## [Work request]
Whenever "relativity" appears in a line, please copy that line from the data.

## [Material provided]
━━━━━━

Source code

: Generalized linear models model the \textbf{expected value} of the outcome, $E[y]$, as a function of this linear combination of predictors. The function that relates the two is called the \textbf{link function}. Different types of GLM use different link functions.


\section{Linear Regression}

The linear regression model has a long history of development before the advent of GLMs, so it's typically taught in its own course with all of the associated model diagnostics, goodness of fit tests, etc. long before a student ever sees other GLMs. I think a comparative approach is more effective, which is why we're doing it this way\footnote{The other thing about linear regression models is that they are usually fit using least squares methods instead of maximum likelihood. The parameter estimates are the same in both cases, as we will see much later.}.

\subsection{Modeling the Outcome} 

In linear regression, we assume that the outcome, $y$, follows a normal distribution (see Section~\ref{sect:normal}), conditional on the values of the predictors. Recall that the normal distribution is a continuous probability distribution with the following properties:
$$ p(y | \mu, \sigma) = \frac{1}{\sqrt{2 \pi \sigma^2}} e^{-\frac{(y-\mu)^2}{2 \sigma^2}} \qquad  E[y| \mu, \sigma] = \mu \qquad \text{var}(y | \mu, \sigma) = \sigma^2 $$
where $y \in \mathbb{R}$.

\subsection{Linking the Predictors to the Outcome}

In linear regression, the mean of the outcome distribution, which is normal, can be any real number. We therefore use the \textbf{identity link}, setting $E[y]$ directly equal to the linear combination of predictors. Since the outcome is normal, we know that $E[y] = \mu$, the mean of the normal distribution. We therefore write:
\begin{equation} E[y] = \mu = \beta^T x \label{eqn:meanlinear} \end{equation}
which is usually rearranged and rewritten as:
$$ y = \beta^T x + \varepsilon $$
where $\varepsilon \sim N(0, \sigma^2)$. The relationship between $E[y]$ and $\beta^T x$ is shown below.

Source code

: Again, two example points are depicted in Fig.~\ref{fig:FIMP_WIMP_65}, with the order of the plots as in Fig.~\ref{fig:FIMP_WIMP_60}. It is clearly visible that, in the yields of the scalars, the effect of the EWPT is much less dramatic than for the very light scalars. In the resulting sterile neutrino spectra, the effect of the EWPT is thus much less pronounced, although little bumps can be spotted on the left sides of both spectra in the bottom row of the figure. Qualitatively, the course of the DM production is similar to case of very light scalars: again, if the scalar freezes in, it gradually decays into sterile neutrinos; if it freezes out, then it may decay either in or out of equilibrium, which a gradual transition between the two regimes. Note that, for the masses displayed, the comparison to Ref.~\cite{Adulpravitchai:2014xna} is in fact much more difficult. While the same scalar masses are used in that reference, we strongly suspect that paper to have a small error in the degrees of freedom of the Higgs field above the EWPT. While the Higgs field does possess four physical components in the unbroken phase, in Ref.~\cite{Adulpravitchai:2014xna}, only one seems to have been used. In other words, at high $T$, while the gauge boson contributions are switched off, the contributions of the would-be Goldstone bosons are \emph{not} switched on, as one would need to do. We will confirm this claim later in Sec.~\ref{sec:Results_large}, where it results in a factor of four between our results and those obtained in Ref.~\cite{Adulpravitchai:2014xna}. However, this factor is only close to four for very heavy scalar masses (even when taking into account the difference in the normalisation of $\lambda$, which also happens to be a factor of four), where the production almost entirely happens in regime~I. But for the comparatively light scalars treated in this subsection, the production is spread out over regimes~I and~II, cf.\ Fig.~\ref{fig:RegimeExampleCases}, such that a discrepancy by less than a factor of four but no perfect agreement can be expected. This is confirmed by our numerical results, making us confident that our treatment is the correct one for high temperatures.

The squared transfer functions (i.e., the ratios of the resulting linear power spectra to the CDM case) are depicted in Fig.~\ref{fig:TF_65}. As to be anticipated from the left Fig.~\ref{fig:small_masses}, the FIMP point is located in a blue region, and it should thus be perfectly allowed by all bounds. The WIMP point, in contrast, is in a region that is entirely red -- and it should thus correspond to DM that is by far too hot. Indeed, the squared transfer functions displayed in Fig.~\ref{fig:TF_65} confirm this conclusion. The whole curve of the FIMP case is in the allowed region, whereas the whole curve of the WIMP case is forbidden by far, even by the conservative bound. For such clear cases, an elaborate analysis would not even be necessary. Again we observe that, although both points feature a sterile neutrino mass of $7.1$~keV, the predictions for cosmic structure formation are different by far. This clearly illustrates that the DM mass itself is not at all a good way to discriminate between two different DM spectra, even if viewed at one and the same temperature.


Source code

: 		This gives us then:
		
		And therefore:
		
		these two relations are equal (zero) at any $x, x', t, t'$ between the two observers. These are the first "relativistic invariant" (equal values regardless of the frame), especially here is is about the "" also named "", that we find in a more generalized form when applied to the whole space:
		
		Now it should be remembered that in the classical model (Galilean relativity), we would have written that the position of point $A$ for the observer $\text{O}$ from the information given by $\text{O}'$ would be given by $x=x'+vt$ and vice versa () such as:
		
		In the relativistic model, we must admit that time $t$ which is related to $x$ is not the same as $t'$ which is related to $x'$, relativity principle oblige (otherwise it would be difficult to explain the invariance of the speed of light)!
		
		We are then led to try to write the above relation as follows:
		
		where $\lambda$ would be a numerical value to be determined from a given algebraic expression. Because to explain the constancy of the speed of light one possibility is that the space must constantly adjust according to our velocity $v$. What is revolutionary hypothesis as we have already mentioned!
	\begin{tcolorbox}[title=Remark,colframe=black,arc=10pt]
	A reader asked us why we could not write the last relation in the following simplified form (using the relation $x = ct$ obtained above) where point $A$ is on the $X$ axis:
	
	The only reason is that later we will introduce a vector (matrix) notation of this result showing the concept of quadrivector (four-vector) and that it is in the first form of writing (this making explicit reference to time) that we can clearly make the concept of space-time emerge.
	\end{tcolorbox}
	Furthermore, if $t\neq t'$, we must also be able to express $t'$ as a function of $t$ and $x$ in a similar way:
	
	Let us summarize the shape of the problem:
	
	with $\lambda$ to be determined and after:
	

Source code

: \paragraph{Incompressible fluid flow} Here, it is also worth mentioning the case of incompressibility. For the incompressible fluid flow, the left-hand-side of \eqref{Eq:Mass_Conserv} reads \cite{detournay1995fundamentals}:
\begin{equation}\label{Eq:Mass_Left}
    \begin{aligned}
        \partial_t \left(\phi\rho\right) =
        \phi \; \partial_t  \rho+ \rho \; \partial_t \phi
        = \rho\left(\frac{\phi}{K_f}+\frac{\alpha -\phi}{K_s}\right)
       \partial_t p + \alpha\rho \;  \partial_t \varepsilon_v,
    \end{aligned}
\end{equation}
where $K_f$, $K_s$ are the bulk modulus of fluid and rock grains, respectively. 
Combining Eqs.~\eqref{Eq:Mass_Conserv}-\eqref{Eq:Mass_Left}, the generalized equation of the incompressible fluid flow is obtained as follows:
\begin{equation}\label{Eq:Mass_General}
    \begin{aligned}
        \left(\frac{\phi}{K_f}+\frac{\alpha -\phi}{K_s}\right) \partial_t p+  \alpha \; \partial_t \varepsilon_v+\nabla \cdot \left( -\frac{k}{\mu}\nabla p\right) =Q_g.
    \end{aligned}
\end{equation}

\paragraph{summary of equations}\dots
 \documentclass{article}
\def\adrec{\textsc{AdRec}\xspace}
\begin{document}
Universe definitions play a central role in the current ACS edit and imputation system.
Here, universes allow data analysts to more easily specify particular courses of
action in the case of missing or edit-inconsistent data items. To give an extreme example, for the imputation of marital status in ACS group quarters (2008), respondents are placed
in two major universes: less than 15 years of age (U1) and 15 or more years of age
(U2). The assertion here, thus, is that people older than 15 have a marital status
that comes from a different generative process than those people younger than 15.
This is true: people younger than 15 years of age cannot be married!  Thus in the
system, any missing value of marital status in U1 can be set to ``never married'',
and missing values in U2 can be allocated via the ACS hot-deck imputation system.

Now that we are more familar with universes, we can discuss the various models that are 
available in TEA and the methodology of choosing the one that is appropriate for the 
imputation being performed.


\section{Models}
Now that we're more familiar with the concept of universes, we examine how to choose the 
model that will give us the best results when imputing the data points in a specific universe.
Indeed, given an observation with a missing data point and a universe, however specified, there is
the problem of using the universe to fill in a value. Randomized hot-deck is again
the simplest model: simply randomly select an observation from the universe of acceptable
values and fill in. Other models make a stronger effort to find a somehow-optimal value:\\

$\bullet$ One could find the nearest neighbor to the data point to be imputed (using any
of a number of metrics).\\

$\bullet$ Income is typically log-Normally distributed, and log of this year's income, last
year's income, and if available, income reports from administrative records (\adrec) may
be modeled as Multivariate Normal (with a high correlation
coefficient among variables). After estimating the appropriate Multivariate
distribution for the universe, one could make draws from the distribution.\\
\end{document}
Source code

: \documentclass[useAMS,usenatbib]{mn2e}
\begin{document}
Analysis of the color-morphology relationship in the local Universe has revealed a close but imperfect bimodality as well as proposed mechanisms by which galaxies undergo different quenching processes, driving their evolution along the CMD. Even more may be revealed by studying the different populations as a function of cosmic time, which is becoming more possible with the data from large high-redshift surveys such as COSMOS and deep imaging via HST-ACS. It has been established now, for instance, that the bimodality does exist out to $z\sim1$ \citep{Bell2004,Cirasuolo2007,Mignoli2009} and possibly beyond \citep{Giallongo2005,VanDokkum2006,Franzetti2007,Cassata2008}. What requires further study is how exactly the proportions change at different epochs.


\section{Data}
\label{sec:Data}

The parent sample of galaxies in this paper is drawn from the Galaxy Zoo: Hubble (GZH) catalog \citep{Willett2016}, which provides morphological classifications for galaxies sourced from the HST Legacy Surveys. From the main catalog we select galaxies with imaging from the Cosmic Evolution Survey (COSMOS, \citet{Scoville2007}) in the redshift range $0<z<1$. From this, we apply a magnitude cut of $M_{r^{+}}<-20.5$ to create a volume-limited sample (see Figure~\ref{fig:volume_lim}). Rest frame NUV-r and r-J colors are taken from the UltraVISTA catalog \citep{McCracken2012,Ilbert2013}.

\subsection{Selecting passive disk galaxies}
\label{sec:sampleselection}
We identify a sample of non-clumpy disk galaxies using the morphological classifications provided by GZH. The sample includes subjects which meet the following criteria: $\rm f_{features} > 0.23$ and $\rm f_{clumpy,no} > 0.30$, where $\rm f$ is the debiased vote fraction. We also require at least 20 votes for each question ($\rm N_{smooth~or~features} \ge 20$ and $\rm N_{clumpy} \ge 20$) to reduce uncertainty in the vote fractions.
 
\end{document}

━━━━━━

## [Completed task]
		Now it should be remembered that in the classical model (Galilean relativity), we would have written that the position of point $A$ for the observer $\text{O}$ from the information given by $\text{O}'$ would be given by $x=x'+vt$ and vice versa () such as:
		In the relativistic model, we must admit that time $t$ which is related to $x$ is not the same as $t'$ which is related to $x'$, relativity principle oblige (otherwise it would be difficult to explain the invariance of the speed of light)!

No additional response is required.